**The problem:**
Say how many lines in the records hold the word "timezone", and give nothing but that number.

Start of Given data

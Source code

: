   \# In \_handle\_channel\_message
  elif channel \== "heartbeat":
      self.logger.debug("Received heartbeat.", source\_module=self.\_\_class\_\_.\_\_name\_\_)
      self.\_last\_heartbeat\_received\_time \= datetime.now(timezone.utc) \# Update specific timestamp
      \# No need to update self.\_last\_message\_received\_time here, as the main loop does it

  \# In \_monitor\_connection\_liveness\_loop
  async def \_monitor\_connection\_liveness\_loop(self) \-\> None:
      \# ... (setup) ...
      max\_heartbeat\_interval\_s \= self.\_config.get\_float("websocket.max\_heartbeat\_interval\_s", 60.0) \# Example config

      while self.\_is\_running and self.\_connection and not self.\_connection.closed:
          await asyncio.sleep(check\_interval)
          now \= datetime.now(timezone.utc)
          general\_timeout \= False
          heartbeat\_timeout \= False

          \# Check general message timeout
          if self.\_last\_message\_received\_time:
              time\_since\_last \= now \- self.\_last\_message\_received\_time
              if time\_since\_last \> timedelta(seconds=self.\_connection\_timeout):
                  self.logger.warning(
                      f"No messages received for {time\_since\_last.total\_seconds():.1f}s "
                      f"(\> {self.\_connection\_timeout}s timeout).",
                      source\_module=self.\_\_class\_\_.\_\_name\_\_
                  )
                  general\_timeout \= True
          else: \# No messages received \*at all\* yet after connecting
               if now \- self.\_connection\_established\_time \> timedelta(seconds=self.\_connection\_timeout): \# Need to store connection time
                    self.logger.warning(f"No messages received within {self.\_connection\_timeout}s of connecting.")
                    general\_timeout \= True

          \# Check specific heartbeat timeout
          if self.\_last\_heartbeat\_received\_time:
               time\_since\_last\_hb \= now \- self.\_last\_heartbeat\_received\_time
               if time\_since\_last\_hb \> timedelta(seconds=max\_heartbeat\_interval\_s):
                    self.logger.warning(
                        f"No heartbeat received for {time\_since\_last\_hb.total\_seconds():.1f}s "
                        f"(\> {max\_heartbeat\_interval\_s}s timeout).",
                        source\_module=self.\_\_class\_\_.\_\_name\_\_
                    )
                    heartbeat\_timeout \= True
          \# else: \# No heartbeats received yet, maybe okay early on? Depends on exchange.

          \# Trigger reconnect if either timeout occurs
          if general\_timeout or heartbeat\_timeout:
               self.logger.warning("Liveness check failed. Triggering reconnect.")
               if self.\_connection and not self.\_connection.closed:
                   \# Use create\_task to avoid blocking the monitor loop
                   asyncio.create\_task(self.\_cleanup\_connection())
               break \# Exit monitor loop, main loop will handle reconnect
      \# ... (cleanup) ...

End of Given data

**Your solution:**
2